### WHAT YOU HAVE TO DO
Examine the listing below and state how many of its lines contain the word "MongoDB". Write only the number.

#####

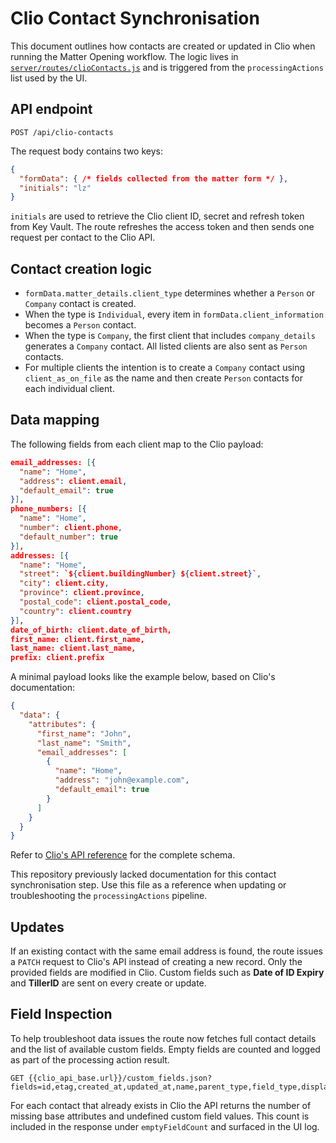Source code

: # Clio Contact Synchronisation

This document outlines how contacts are created or updated in Clio when running the Matter Opening workflow. The logic lives in [`server/routes/clioContacts.js`](../server/routes/clioContacts.js) and is triggered from the `processingActions` list used by the UI.

## API endpoint

```
POST /api/clio-contacts
```

The request body contains two keys:

```json
{
  "formData": { /* fields collected from the matter form */ },
  "initials": "lz"
}
```

`initials` are used to retrieve the Clio client ID, secret and refresh token from Key Vault. The route refreshes the access token and then sends one request per contact to the Clio API.

## Contact creation logic

- `formData.matter_details.client_type` determines whether a `Person` or `Company` contact is created.
- When the type is `Individual`, every item in `formData.client_information` becomes a `Person` contact.
- When the type is `Company`, the first client that includes `company_details` generates a `Company` contact. All listed clients are also sent as `Person` contacts.
- For multiple clients the intention is to create a `Company` contact using `client_as_on_file` as the name and then create `Person` contacts for each individual client.

## Data mapping

The following fields from each client map to the Clio payload:

```json
email_addresses: [{
  "name": "Home",
  "address": client.email,
  "default_email": true
}],
phone_numbers: [{
  "name": "Home",
  "number": client.phone,
  "default_number": true
}],
addresses: [{
  "name": "Home",
  "street": `${client.buildingNumber} ${client.street}`,
  "city": client.city,
  "province": client.province,
  "postal_code": client.postal_code,
  "country": client.country
}],
date_of_birth: client.date_of_birth,
first_name: client.first_name,
last_name: client.last_name,
prefix: client.prefix
```

A minimal payload looks like the example below, based on Clio's documentation:

```json
{
  "data": {
    "attributes": {
      "first_name": "John",
      "last_name": "Smith",
      "email_addresses": [
        {
          "name": "Home",
          "address": "john@example.com",
          "default_email": true
        }
      ]
    }
  }
}
```

Refer to [Clio's API reference](https://docs.developers.clio.com/api-reference/#tag/Contacts/operation/Contact#create) for the complete schema.

This repository previously lacked documentation for this contact synchronisation step. Use this file as a reference when updating or troubleshooting the `processingActions` pipeline.

## Updates

If an existing contact with the same email address is found, the route issues a `PATCH` request to Clio's API instead of creating a new record. Only the provided fields are modified in Clio. Custom fields such as **Date of ID Expiry** and **TillerID** are sent on every create or update.

## Field Inspection

To help troubleshoot data issues the route now fetches full contact details and the list of available custom fields. Empty fields are counted and logged as part of the processing action result.

```
GET {{clio_api_base.url}}/custom_fields.json?fields=id,etag,created_at,updated_at,name,parent_type,field_type,displayed,deleted,required,display_order
```

For each contact that already exists in Clio the API returns the number of missing base attributes and undefined custom field values. This count is included in the response under `emptyFieldCount` and surfaced in the UI log.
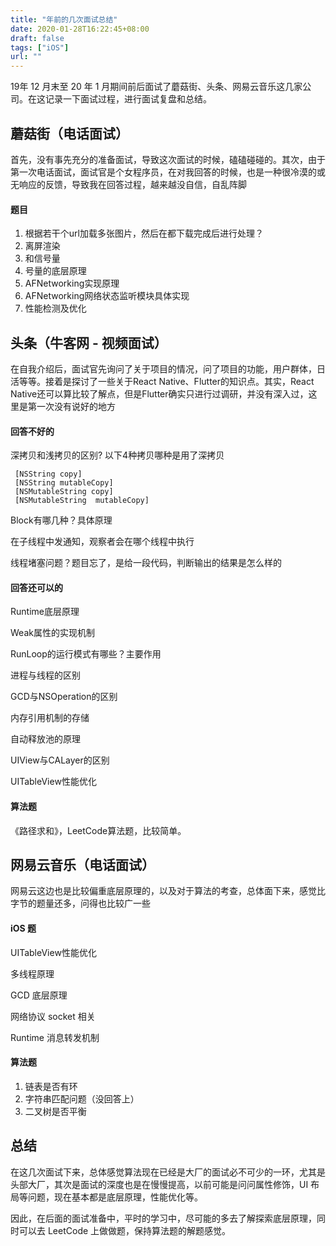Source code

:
 ```yaml
---
title: "年前的几次面试总结"
date: 2020-01-28T16:22:45+08:00
draft: false
tags: ["iOS"]
url: ""
---
```


19年 12 月末至 20 年 1 月期间前后面试了蘑菇街、头条、网易云音乐这几家公司。在这记录一下面试过程，进行面试复盘和总结。

## 蘑菇街（电话面试）

首先，没有事先充分的准备面试，导致这次面试的时候，磕磕碰碰的。其次，由于第一次电话面试，面试官是个女程序员，在对我回答的时候，也是一种很冷漠的或无响应的反馈，导致我在回答过程，越来越没自信，自乱阵脚

#### 题目

1. 根据若干个url加载多张图片，然后在都下载完成后进行处理？
2. 离屏渲染
3. 和信号量
4. 号量的底层原理
5. AFNetworking实现原理
6. AFNetworking网络状态监听模块具体实现
7. 性能检测及优化



## 头条（牛客网 - 视频面试）

在自我介绍后，面试官先询问了关于项目的情况，问了项目的功能，用户群体，日活等等。接着是探讨了一些关于React Native、Flutter的知识点。其实，React Native还可以算比较了解点，但是Flutter确实只进行过调研，并没有深入过，这里是第一次没有说好的地方

#### 回答不好的

深拷贝和浅拷贝的区别? 以下4种拷贝哪种是用了深拷贝

```objc
 [NSString copy] 
 [NSString mutableCopy] 
 [NSMutableString copy] 
 [NSMutableString  mutableCopy]
```

Block有哪几种？具体原理

在子线程中发通知，观察者会在哪个线程中执行

线程堵塞问题？题目忘了，是给一段代码，判断输出的结果是怎么样的



#### 回答还可以的

Runtime底层原理 

Weak属性的实现机制 

RunLoop的运行模式有哪些？主要作用 

进程与线程的区别 

GCD与NSOperation的区别 

内存引用机制的存储 

自动释放池的原理 

UIView与CALayer的区别 

UITableView性能优化



#### 算法题

《路径求和》，LeetCode算法题，比较简单。



## 网易云音乐（电话面试）

网易云这边也是比较偏重底层原理的，以及对于算法的考查，总体面下来，感觉比字节的题量还多，问得也比较广一些

#### iOS 题

UITableView性能优化

多线程原理

GCD 底层原理

网络协议 socket 相关

Runtime 消息转发机制

#### 算法题

1. 链表是否有环
2. 字符串匹配问题（没回答上）
3. 二叉树是否平衡



## 总结

在这几次面试下来，总体感觉算法现在已经是大厂的面试必不可少的一环，尤其是头部大厂，其次是面试的深度也是在慢慢提高，以前可能是问问属性修饰，UI 布局等问题，现在基本都是底层原理，性能优化等。

因此，在后面的面试准备中，平时的学习中，尽可能的多去了解探索底层原理，同时可以去 LeetCode 上做做题，保持算法题的解题感觉。

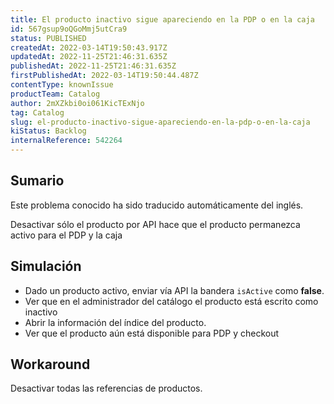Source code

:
 ```yaml
---
title: El producto inactivo sigue apareciendo en la PDP o en la caja
id: 567gsup9oQGoMmj5utCra9
status: PUBLISHED
createdAt: 2022-03-14T19:50:43.917Z
updatedAt: 2022-11-25T21:46:31.635Z
publishedAt: 2022-11-25T21:46:31.635Z
firstPublishedAt: 2022-03-14T19:50:44.487Z
contentType: knownIssue
productTeam: Catalog
author: 2mXZkbi0oi061KicTExNjo
tag: Catalog
slug: el-producto-inactivo-sigue-apareciendo-en-la-pdp-o-en-la-caja
kiStatus: Backlog
internalReference: 542264
---
```


## Sumario

<div class="alert alert-info">
  <p>Este problema conocido ha sido traducido automáticamente del inglés.</p>
</div>


Desactivar sólo el producto por API hace que el producto permanezca activo para el PDP y la caja



## Simulación



- Dado un producto activo, enviar vía API la bandera `isActive` como **false**.
- Ver que en el administrador del catálogo el producto está escrito como inactivo
- Abrir la información del índice del producto.
- Ver que el producto aún está disponible para PDP y checkout



## Workaround


Desactivar todas las referencias de productos.

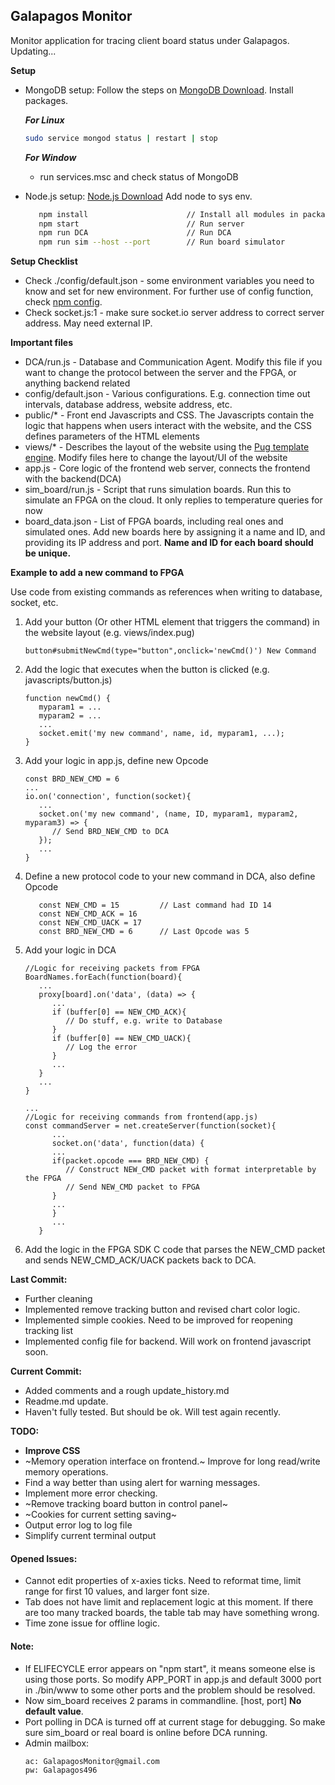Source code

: ## Galapagos Monitor

Monitor application for tracing client board status under Galapagos. 
Updating...

**Setup**
* MongoDB setup: Follow the steps on [MongoDB Download](https://docs.mongodb.com/manual/administration/install-community/). Install packages.

   ***For Linux***
   ``` bash
   sudo service mongod status | restart | stop
   ```
   ***For Window***
   - run services.msc and check status of MongoDB

* Node.js setup: [Node.js Download](https://nodejs.org/en/) Add node to sys env.

   ``` bash
      npm install                      // Install all modules in package.json
      npm start                        // Run server
      npm run DCA                      // Run DCA
      npm run sim --host --port        // Run board simulator
   ```

**Setup Checklist**
* Check ./config/default.json - some environment variables you need to know and set for new environment. For further use of config function, check [npm config](https://www.npmjs.com/package/config).
* Check socket.js:1 - make sure socket.io server address to correct server address. May need external IP.

**Important files**
* DCA/run.js - Database and Communication Agent. Modify this file if you want to change the protocol between the server and the FPGA, or anything backend related
* config/default.json - Various configurations. E.g. connection time out intervals, database address, website address, etc.
* public/* - Front end Javascripts and CSS. The Javascripts contain the logic that happens when users interact with the website, and the CSS defines parameters of the HTML elements
* views/* - Describes the layout of the website using the [Pug template engine](https://pugjs.org/api/getting-started.html). Modify files here to change the layout/UI of the website
* app.js - Core logic of the frontend web server, connects the frontend with the backend(DCA)
* sim_board/run.js - Script that runs simulation boards. Run this to simulate an FPGA on the cloud. It only replies to temperature queries for now
* board_data.json - List of FPGA boards, including real ones and simulated ones. Add new boards here by assigning it a name and ID, and providing its IP address and port. **Name and ID for each board should be unique.**

**Example to add a new command to FPGA**

Use code from existing commands as references when writing to database, socket, etc.

1. Add your button (Or other HTML element that triggers the command) in the website layout (e.g. views/index.pug)
   ```
   button#submitNewCmd(type="button",onclick='newCmd()') New Command
   ```

2. Add the logic that executes when the button is clicked (e.g. javascripts/button.js)
   ```
   function newCmd() {
      myparam1 = ...
      myparam2 = ...
      ...
      socket.emit('my new command', name, id, myparam1, ...);
   }
   ```

3. Add your logic in app.js, define new Opcode
   ```
   const BRD_NEW_CMD = 6
   ...
   io.on('connection', function(socket){
      ...
      socket.on('my new command', (name, ID, myparam1, myparam2, myparam3) => {
         // Send BRD_NEW_CMD to DCA
      });
      ...
   }
   ```
4. Define a new protocol code to your new command in DCA, also define Opcode
   ```
      const NEW_CMD = 15         // Last command had ID 14
      const NEW_CMD_ACK = 16
      const NEW_CMD_UACK = 17
      const BRD_NEW_CMD = 6      // Last Opcode was 5
   ```
5. Add your logic in DCA
   ```
   //Logic for receiving packets from FPGA
   BoardNames.forEach(function(board){
      ...
      proxy[board].on('data', (data) => {
         ...
         if (buffer[0] == NEW_CMD_ACK){
            // Do stuff, e.g. write to Database
         }
         if (buffer[0] == NEW_CMD_UACK){
            // Log the error
         }
         ...
      }
      ...
   }
   
   ...
   //Logic for receiving commands from frontend(app.js)
   const commandServer = net.createServer(function(socket){
         ...
         socket.on('data', function(data) {
         ...
         if(packet.opcode === BRD_NEW_CMD) {
            // Construct NEW_CMD packet with format interpretable by the FPGA
            // Send NEW_CMD packet to FPGA
         }
         ...
         }
         ...
      }
   ```

6. Add the logic in the FPGA SDK C code that parses the NEW_CMD packet and sends NEW_CMD_ACK/UACK packets back to DCA.

**Last Commit:**
* Further cleaning
* Implemented remove tracking button and revised chart color logic.
* Implemented simple cookies. Need to be improved for reopening tracking list
* Implemented config file for backend. Will work on frontend javascript soon. 

**Current Commit:**
* Added comments and a rough update_history.md
* Readme.md update.
* Haven't fully tested. But should be ok. Will test again recently.


**TODO:**
* **Improve CSS**
* ~Memory operation interface on frontend.~ Improve for long read/write memory operations.
* Find a way better than using alert for warning messages.
* Implement more error checking.
* ~Remove tracking board button in control panel~
* ~Cookies for current setting saving~
* Output error log to log file
* Simplify current terminal output


#### Opened Issues:
* Cannot edit properties of x-axies ticks. Need to reformat time, limit range for first 10 values, and larger font size.
* Tab does not have limit and replacement logic at this moment. If there are too many tracked boards, the table tab may have something wrong.
* Time zone issue for offline logic.



#### Note:
* If ELIFECYCLE error appears on "npm start", it means someone else is using those ports. So modify APP_PORT in
app.js and default 3000 port in ./bin/www to some other ports and the problem should be resolved.
* Now sim_board receives 2 params in commandline. [host, port] **No default value**. 
* Port polling in DCA is turned off at current stage for debugging. So make sure sim_board or real board is online before DCA running.
* Admin mailbox: 
   ```
   ac: GalapagosMonitor@gmail.com
   pw: Galapagos496
   ```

#####

### RESPONSE
2